> [Directions] Retype the records below exactly. Leave nothing out.

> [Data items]
-- Opening Marker --
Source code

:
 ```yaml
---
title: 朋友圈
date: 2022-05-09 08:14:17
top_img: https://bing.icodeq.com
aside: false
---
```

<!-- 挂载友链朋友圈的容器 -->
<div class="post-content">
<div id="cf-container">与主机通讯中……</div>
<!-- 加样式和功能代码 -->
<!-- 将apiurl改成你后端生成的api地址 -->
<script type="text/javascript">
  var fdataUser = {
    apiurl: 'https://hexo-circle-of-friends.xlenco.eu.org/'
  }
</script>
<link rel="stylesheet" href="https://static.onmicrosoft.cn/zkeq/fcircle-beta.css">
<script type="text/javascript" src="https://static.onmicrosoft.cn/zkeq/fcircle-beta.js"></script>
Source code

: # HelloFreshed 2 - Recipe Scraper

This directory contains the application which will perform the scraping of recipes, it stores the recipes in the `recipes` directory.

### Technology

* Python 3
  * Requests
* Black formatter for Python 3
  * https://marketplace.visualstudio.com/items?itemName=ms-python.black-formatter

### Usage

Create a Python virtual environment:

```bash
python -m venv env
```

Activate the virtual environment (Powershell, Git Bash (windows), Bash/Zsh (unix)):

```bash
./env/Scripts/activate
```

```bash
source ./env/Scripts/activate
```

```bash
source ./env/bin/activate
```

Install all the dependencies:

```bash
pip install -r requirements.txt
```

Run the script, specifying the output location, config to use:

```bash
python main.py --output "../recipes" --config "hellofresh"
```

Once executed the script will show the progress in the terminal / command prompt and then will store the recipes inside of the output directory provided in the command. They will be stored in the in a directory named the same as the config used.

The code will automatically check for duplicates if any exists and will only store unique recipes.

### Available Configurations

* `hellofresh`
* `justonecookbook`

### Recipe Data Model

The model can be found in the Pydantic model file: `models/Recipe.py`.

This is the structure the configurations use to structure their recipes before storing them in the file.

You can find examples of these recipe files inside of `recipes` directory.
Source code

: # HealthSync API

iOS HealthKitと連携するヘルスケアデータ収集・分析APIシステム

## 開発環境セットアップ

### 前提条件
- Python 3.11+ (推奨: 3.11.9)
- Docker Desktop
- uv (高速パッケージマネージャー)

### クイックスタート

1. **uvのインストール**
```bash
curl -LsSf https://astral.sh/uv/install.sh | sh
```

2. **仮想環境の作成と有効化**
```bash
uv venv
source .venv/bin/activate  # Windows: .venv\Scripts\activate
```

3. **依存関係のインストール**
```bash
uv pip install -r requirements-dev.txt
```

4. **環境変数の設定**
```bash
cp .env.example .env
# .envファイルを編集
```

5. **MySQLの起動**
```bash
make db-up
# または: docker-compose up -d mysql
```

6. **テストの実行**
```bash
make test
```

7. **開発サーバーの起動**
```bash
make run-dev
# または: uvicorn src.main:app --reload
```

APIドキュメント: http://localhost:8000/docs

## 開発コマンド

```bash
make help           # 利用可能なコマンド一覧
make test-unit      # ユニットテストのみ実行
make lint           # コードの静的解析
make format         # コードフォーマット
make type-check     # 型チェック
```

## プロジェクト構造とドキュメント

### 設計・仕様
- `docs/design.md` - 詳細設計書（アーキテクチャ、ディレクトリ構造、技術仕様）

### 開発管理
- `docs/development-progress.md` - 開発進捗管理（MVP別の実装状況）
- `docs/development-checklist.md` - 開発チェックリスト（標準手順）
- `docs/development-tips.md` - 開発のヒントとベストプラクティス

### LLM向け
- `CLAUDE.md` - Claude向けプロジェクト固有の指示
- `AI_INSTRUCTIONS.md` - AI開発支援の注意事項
-- Closing Marker --
> [Exercise solution]
Source code

:
 ```yaml
---
title: 朋友圈
date: 2022-05-09 08:14:17
top_img: https://bing.icodeq.com
aside: false
---
```

<!-- 挂载友链朋友圈的容器 -->
<div class="post-content">
<div id="cf-container">与主机通讯中……</div>
<!-- 加样式和功能代码 -->
<!-- 将apiurl改成你后端生成的api地址 -->
<script type="text/javascript">
  var fdataUser = {
    apiurl: 'https://hexo-circle-of-friends.xlenco.eu.org/'
  }
</script>
<link rel="stylesheet" href="https://static.onmicrosoft.cn/zkeq/fcircle-beta.css">
<script type="text/javascript" src="https://static.onmicrosoft.cn/zkeq/fcircle-beta.js"></script>
Source code

: # HelloFreshed 2 - Recipe Scraper

This directory contains the application which will perform the scraping of recipes, it stores the recipes in the `recipes` directory.

### Technology

* Python 3
  * Requests
* Black formatter for Python 3
  * https://marketplace.visualstudio.com/items?itemName=ms-python.black-formatter

### Usage

Create a Python virtual environment:

```bash
python -m venv env
```

Activate the virtual environment (Powershell, Git Bash (windows), Bash/Zsh (unix)):

```bash
./env/Scripts/activate
```

```bash
source ./env/Scripts/activate
```

```bash
source ./env/bin/activate
```

Install all the dependencies:

```bash
pip install -r requirements.txt
```

Run the script, specifying the output location, config to use:

```bash
python main.py --output "../recipes" --config "hellofresh"
```

Once executed the script will show the progress in the terminal / command prompt and then will store the recipes inside of the output directory provided in the command. They will be stored in the in a directory named the same as the config used.

The code will automatically check for duplicates if any exists and will only store unique recipes.

### Available Configurations

* `hellofresh`
* `justonecookbook`

### Recipe Data Model

The model can be found in the Pydantic model file: `models/Recipe.py`.

This is the structure the configurations use to structure their recipes before storing them in the file.

You can find examples of these recipe files inside of `recipes` directory.
Source code

: # HealthSync API

iOS HealthKitと連携するヘルスケアデータ収集・分析APIシステム

## 開発環境セットアップ

### 前提条件
- Python 3.11+ (推奨: 3.11.9)
- Docker Desktop
- uv (高速パッケージマネージャー)

### クイックスタート

1. **uvのインストール**
```bash
curl -LsSf https://astral.sh/uv/install.sh | sh
```

2. **仮想環境の作成と有効化**
```bash
uv venv
source .venv/bin/activate  # Windows: .venv\Scripts\activate
```

3. **依存関係のインストール**
```bash
uv pip install -r requirements-dev.txt
```

4. **環境変数の設定**
```bash
cp .env.example .env
# .envファイルを編集
```

5. **MySQLの起動**
```bash
make db-up
# または: docker-compose up -d mysql
```

6. **テストの実行**
```bash
make test
```

7. **開発サーバーの起動**
```bash
make run-dev
# または: uvicorn src.main:app --reload
```

APIドキュメント: http://localhost:8000/docs

## 開発コマンド

```bash
make help           # 利用可能なコマンド一覧
make test-unit      # ユニットテストのみ実行
make lint           # コードの静的解析
make format         # コードフォーマット
make type-check     # 型チェック
```

## プロジェクト構造とドキュメント

### 設計・仕様
- `docs/design.md` - 詳細設計書（アーキテクチャ、ディレクトリ構造、技術仕様）

### 開発管理
- `docs/development-progress.md` - 開発進捗管理（MVP別の実装状況）
- `docs/development-checklist.md` - 開発チェックリスト（標準手順）
- `docs/development-tips.md` - 開発のヒントとベストプラクティス

### LLM向け
- `CLAUDE.md` - Claude向けプロジェクト固有の指示
- `AI_INSTRUCTIONS.md` - AI開発支援の注意事項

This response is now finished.